Week 1 – Core Blog #1

What is knowledge? How do you define it personally? And what knowledge do you possess? What knowledge do you hope to gain from a semester in Core? When you look over the modules in the syllabus and think about Sagan, Descartes, and what Wil van Breugel said, does anything speak to you personally?

In my opinion, knowledge is information that we learn and retain from repetitive practices and events.  For example, after repetitive practice with mathematics, we gain and retain that knowledge to advance through our academic careers and apply it in the real world.  In addition to this, it is also gained from observations through our surroundings, our communities, our society, and the rest of the world.  We learn from our mistakes and do our best to avoid the mistakes that others have made.  However, I think that we must not assume that knowledge is equivalent to or more significant than experience.

According to Tom Hothem, he stated during his Core lecture called “What Do We Know?” that knowledge is dated and specific in the time frame that we’re in… I do believe that his statement is true.  We have a difficult time understanding the English language from Shakespeare’s time. If time travel were possible and we brought an English scholar from his period to our modern time, I think he would find our grammar quite repulsive since our styles in writing, reading, and communication has drastically changed over time.

Based off of Tom Hothem’s list of different kinds of knowledge, I believe that I have various ranges of knowledge for every category. I already noticed that almost everything has a connection between each other.

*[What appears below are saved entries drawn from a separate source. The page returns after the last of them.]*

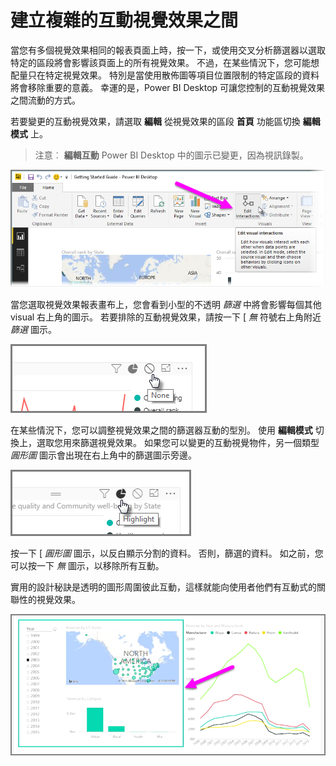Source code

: <properties
   pageTitle="群組互動視覺效果"
   description="指定儀表板上的視覺效果互動，哪些則否"
   services="powerbi"
   documentationCenter=""
   authors="davidiseminger"
   manager="mblythe"
   backup=""
   editor=""
   tags=""
   qualityFocus="no"
   qualityDate=""
   featuredVideoId="N_xYsCbyHPw"
   featuredVideoThumb=""
   courseDuration="9m"/>

<tags
   ms.service="powerbi"
   ms.devlang="NA"
   ms.topic="get-started-article"
   ms.tgt_pltfrm="NA"
   ms.workload="powerbi"
   ms.date="09/29/2016"
   ms.author="davidi"/>

# 建立複雜的互動視覺效果之間

當您有多個視覺效果相同的報表頁面上時，按一下，或使用交叉分析篩選器以選取特定的區段將會影響該頁面上的所有視覺效果。 不過，在某些情況下，您可能想配量只在特定視覺效果。 特別是當使用散佈圖等項目位置限制的特定區段的資料將會移除重要的意義。 幸運的是，Power BI Desktop 可讓您控制的互動視覺效果之間流動的方式。

若要變更的互動視覺效果，請選取 **編輯** 從視覺效果的區段 **首頁** 功能區切換 **編輯模式** 上。

> 注意︰ **編輯互動** Power BI Desktop 中的圖示已變更，因為視訊錄製。

![](media/powerbi-learning-3-11a-create-interaction-between-visualizations/3-11a_1.png)

當您選取視覺效果報表畫布上，您會看到小型的不透明 *篩選* 中將會影響每個其他 visual 右上角的圖示。 若要排除的互動視覺效果，請按一下 [ *無* 符號右上角附近 *篩選* 圖示。

![](media/powerbi-learning-3-11a-create-interaction-between-visualizations/3-11a_2.png)

在某些情況下，您可以調整視覺效果之間的篩選器互動的型別。 使用 **編輯模式** 切換上，選取您用來篩選視覺效果。 如果您可以變更的互動視覺物件，另一個類型 *圓形圖* 圖示會出現在右上角中的篩選圖示旁邊。

![](media/powerbi-learning-3-11a-create-interaction-between-visualizations/3-11a_3.png)

按一下 [ *圓形圖* 圖示，以反白顯示分割的資料。 否則，篩選的資料。 如之前，您可以按一下 *無* 圖示，以移除所有互動。

實用的設計秘訣是透明的圖形周圍彼此互動，這樣就能向使用者他們有互動式的關聯性的視覺效果。

![](media/powerbi-learning-3-11a-create-interaction-between-visualizations/3-11a_4.png)
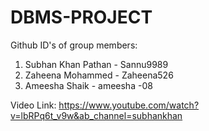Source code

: # DBMS-PROJECT

Github ID's of group members:
1. Subhan Khan Pathan - Sannu9989
2. Zaheena Mohammed - Zaheena526
3. Ameesha Shaik - ameesha -08

Video Link:
https://www.youtube.com/watch?v=lbRPq6t_v9w&ab_channel=subhankhan
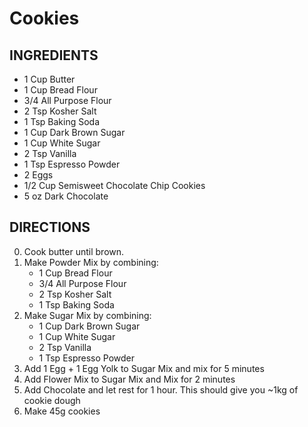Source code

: # Cookies

## INGREDIENTS
- 1 Cup Butter
- 1 Cup Bread Flour
- 3/4 All Purpose Flour
- 2 Tsp Kosher Salt
- 1 Tsp Baking Soda
- 1 Cup Dark Brown Sugar
- 1 Cup White Sugar
- 2 Tsp Vanilla
- 1 Tsp Espresso Powder
- 2 Eggs
- 1/2 Cup Semisweet Chocolate Chip Cookies
- 5 oz Dark Chocolate 

## DIRECTIONS

0. Cook butter until brown.
1. Make Powder Mix by combining:
    - 1 Cup Bread Flour
    - 3/4 All Purpose Flour
    - 2 Tsp Kosher Salt
    - 1 Tsp Baking Soda
2. Make Sugar Mix by combining:
    - 1 Cup Dark Brown Sugar
    - 1 Cup White Sugar
    - 2 Tsp Vanilla
    - 1 Tsp Espresso Powder
3. Add 1 Egg + 1 Egg Yolk to Sugar Mix and mix for 5 minutes
4. Add Flower Mix to Sugar Mix and Mix for 2 minutes
5. Add Chocolate and let rest for 1 hour. This should give you ~1kg of cookie dough
6. Make 45g cookies

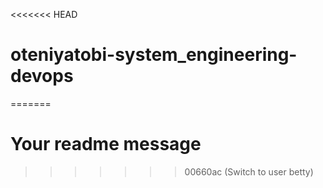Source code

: <<<<<<< HEAD
# oteniyatobi-system_engineering-devops
=======
# Your readme message
>>>>>>> 00660ac (Switch to user betty)
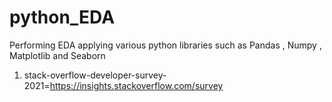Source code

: # python_EDA

Performing  EDA applying various python libraries such as Pandas , Numpy , Matplotlib and Seaborn


1. stack-overflow-developer-survey-2021=https://insights.stackoverflow.com/survey
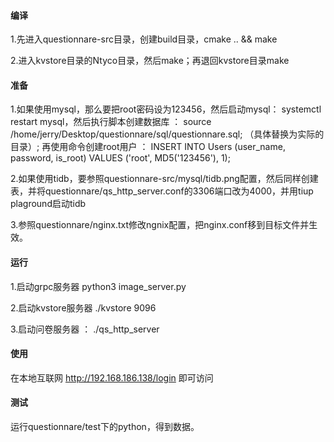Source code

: #### 编译
1.先进入questionnare-src目录，创建build目录，cmake .. &&  make

2.进入kvstore目录的Ntyco目录，然后make；再退回kvstore目录make

#### 准备
1.如果使用mysql，那么要把root密码设为123456，然后启动mysql： systemctl restart mysql，然后执行脚本创建数据库 ： source /home/jerry/Desktop/questionnare/sql/questionnare.sql;  （具体替换为实际的目录）; 再使用命令创建root用户 ： INSERT INTO Users (user_name, password, is_root) VALUES ('root', MD5('123456'), 1);

2.如果使用tidb，要参照questionnare-src/mysql/tidb.png配置，然后同样创建表，并将questionnare/qs_http_server.conf的3306端口改为4000，并用tiup plaground启动tidb

3.参照questionnare/nginx.txt修改ngnix配置，把nginx.conf移到目标文件并生效。

#### 运行
1.启动grpc服务器 python3 image_server.py

2.启动kvstore服务器 ./kvstore 9096

3.启动问卷服务器 ： ./qs_http_server

#### 使用
在本地互联网 http://192.168.186.138/login 即可访问

#### 测试
运行questionnare/test下的python，得到数据。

Without the discovery or research of certain topics, the aftermath would not exist and we would not be as technologically advanced as we are now.

During the discussion, we briefly talked about the Civil Rights Movement.  We agreed that it has resulted in the diversity of our lives. I also had an epiphany that if the Civil Rights Movement never occurred, I would not exist today. My parents met in the U.S. They came to America in hopes of seeking for new opportunities and a better life.  The Civil Rights Movement contributed to the U.S.’s reputation.  If discrimination and segregation still existed, they wouldn’t have immigrated to the States and I would’ve never been born.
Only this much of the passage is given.